Part of what I'm drawn to is the anti-happiness stuff. The 'life is suffering' stuff.
When I lived in Japan I got in the habit a couple times a month of going up at dusk to visit the hill-top Buddhist temple of the first suburban neighbourhood I lived in in Osaka. In truth it was the forest, the trees, and the outdoors-ness of the temple that attracted me as much as anything else. But I was also genuinely attracted enough by the essence and fundamentals of the religion that like too many other twenty somethings, I found myself reading Dalai Lama books by the ... well, handful. My mother was the person I most often went to to share what I was reading, watching, etc. Even when she wasn't someone's mother, my mom was a world-class listener. And so I went on during long long-distance phone calls about Buddhism and all it had to offer. And while even when she wasn't as open as she so tried to be, she did try, with this topic she struggled to even pretend. She couldn't help but feel that a religion that made you look at life as suffering wasn't a bit ... well, of a bummer. I struggled to argue that one. If life is suffering, and we're to give up all our earthly attachments ... well where is the fun in that?

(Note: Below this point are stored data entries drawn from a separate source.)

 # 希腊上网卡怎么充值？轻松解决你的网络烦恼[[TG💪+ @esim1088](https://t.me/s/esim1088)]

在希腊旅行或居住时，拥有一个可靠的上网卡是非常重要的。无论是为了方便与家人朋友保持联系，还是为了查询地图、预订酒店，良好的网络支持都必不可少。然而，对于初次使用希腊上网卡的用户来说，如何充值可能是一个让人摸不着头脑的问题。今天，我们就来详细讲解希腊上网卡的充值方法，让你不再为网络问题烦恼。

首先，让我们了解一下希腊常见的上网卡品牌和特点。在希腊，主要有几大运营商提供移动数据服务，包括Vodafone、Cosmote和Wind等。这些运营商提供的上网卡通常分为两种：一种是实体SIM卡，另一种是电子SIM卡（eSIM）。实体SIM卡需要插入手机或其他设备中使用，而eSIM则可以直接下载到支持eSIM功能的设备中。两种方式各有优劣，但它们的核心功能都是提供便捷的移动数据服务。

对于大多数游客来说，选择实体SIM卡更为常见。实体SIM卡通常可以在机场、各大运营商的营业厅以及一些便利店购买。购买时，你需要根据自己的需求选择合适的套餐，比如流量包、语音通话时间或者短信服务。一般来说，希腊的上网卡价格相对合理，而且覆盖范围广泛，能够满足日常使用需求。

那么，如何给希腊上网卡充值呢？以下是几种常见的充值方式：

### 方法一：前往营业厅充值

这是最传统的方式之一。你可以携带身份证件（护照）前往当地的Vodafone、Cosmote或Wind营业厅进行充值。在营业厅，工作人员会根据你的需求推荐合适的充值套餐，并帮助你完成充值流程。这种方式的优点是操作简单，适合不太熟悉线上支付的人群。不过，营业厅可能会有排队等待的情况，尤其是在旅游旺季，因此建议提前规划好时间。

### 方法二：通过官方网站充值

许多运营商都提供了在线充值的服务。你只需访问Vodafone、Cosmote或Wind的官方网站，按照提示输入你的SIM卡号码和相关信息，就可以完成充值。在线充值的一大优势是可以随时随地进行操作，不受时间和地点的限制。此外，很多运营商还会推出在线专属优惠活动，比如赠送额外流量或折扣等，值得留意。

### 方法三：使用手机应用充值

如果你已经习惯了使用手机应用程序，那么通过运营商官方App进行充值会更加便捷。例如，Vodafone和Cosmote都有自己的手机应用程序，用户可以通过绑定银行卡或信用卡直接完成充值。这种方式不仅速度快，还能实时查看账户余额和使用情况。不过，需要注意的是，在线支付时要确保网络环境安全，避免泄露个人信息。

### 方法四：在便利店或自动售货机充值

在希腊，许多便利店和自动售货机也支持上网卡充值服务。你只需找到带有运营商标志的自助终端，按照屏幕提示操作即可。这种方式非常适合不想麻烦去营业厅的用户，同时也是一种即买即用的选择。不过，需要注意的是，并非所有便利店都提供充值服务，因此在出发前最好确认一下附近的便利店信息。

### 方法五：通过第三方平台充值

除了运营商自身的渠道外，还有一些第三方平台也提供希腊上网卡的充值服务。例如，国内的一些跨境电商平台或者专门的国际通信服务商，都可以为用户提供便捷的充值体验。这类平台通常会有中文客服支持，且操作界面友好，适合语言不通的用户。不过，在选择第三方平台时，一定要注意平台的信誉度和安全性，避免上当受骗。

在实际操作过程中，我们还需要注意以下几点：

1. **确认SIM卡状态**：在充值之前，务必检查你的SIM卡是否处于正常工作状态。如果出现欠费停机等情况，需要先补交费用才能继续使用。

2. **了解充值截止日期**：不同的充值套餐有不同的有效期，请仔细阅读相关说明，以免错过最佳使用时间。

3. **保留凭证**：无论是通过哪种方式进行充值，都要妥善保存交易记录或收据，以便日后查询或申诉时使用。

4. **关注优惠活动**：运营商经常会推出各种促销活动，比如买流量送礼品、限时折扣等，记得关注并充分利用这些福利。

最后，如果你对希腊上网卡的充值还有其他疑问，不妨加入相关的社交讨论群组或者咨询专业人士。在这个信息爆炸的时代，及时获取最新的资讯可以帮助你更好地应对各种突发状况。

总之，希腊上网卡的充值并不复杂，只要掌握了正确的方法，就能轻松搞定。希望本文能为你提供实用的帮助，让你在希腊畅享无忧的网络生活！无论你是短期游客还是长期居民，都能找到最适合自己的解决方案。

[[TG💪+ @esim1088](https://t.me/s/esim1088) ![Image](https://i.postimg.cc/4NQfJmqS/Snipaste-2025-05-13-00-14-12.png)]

One thing I am loving about this very indoor and not Japanese Buddhist temple I've visited recently is how radically it reminds me how very low and unimportant I am in the world. It brings my too often outsized ego down to size. Especially in the spiritual realm, where I am, to be sure, a lowly creature indeed. Snickers Bites (those bite-size treats!) and french fries and television watching and intoxicants indulging ... so many dastardly pleasure that I'm sure the Buddha would non-judgmentally shake his finger at. I'm still well and truly attached. I still enjoy the earthly pleasures. But I also want to admit...
It is in my nature to question the herd. The perennial outsider, it's what keeps me from getting in, or so I like to think. In the age of self-help and happy-making books, I find myself drawn to the very latest socio-emotional books mentioned in the NY Times, by writers more well-read than I, who, being outsiders themselves, question all this. In other words, the very latest books to help self are actually questioning how much we should try to make ourselves happy in the first place. That maybe we're going about this all wrong. Instead of changing what we don't like about ourselves, as one book was recently summarized as suggesting we do, why not accept what it is that's not so great about us. Which is where Buddhism fits in.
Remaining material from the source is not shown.